Earnings before interest, tax, depreciation and amortization stood at P162.4 billion, 3 percent up from the prior year’s P157.89 billion.
The food business under San Miguel Food and Beverage Inc. posted profits of P32.3 billion, up 6 percent.
Revenues grew 9 percent to P310.8 billion boosted by strong volumes of beer and spirits, up by 6 percent and 14 percent, respectively, along with better selling prices across its businesses.
“Consolidated operating income grew 4 percent at P47.8 billion, mainly due to the beer and spirits businesses’ continuing strong performance, partly offset by the slowdown in the food business due to the effect of lower poultry prices during the first half of the year, the impact of African Swine Flu on hogs costs, coupled with start-up expenses for its new facilities,” the company said.
The power business grew profits by 73 percent to P14.4 billion, as unit SMC Global Power Holdings Corp. ended the year with consolidated off-take volume up 18 percent to 28,112 gigawatt-hours.
“This was the result of higher bilateral sales volumes and longer operating hours for the Sual and Ilijan power plants.

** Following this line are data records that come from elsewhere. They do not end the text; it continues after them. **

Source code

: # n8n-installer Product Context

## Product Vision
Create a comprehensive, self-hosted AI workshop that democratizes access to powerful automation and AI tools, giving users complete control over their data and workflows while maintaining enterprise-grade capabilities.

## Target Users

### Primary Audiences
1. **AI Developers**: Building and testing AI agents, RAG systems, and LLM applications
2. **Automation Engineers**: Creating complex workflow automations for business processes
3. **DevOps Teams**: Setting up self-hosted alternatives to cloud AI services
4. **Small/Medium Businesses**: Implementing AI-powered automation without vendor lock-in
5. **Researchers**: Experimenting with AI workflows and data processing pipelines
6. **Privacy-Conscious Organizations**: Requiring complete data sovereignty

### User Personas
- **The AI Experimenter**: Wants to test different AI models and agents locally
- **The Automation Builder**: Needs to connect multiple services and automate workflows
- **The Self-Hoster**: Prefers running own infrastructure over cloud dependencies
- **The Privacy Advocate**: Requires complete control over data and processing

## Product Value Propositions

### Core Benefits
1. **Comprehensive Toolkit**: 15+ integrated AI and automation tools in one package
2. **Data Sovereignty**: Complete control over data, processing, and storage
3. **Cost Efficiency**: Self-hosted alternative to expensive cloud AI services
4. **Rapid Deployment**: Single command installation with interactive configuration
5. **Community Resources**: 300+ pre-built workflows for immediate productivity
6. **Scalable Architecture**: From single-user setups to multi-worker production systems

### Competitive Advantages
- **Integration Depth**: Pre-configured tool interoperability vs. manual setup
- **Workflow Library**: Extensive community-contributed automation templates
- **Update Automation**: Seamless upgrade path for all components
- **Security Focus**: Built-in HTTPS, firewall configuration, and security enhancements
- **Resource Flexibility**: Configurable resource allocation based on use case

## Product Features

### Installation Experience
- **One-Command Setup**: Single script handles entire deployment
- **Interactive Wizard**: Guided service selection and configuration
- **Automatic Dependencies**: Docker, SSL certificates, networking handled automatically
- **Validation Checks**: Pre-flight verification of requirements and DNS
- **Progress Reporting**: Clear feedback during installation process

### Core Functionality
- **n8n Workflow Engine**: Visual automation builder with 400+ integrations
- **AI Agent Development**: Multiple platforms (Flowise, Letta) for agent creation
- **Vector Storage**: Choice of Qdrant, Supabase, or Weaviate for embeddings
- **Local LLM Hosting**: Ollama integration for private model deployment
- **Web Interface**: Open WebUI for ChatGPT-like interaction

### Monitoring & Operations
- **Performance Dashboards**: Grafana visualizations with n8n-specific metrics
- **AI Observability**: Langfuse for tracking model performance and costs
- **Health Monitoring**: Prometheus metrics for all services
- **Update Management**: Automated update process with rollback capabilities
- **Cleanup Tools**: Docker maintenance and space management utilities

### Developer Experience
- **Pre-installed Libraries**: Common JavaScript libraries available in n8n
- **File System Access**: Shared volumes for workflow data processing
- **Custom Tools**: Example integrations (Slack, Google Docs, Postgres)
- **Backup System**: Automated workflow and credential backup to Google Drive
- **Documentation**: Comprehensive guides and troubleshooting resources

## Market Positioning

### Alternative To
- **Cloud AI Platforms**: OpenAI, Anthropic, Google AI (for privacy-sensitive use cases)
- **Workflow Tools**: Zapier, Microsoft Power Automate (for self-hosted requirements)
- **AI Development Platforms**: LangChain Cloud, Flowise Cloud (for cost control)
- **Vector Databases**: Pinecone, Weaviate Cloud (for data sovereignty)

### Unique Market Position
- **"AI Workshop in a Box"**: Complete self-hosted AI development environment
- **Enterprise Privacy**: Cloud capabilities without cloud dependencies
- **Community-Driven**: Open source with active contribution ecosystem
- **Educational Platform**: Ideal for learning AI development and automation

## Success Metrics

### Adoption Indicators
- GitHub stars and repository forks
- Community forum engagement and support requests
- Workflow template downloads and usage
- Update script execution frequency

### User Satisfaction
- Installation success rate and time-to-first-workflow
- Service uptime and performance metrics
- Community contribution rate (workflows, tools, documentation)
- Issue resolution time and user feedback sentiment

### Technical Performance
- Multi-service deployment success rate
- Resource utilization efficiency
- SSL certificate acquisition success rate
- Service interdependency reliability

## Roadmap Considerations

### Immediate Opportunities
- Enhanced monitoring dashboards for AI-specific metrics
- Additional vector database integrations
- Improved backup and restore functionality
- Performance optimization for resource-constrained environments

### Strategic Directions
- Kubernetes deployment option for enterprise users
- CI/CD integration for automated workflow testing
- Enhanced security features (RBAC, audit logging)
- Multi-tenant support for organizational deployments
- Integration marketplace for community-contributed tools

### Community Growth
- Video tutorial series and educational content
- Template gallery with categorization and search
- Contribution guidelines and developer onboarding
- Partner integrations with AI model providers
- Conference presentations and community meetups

The full year operation of Unit 2 of the Malita, Davao plant and Unit 3 of the Limay plant, along with added capacity from Unit 4 of Limay, also boosted the power unit’s performance,” the company said.
Power revenues rose 12 percent to P135.1 billion.
The fuels, oils and petrochemicals business under Petron Corp. saw profit hit P2.3 billion, out of revenues of P514.4 billion.
“Petron faced many challenges throughout the year: volatile international prices that resulted to significantly weaker margins, a major shutdown of its Bataan Refinery due to an earthquake, the implementation of the second tranche of the excise tax increase, and the continued proliferation of white stations,” the company said.
Petron Malaysia’s domestic volumes grew 3 percent, helping offset the decline in domestic volumes.
The infrastructure business saw SMC Infrastructure’s operating toll roads post a combined 5 percent growth in vehicular traffic volume compared to the same period last year.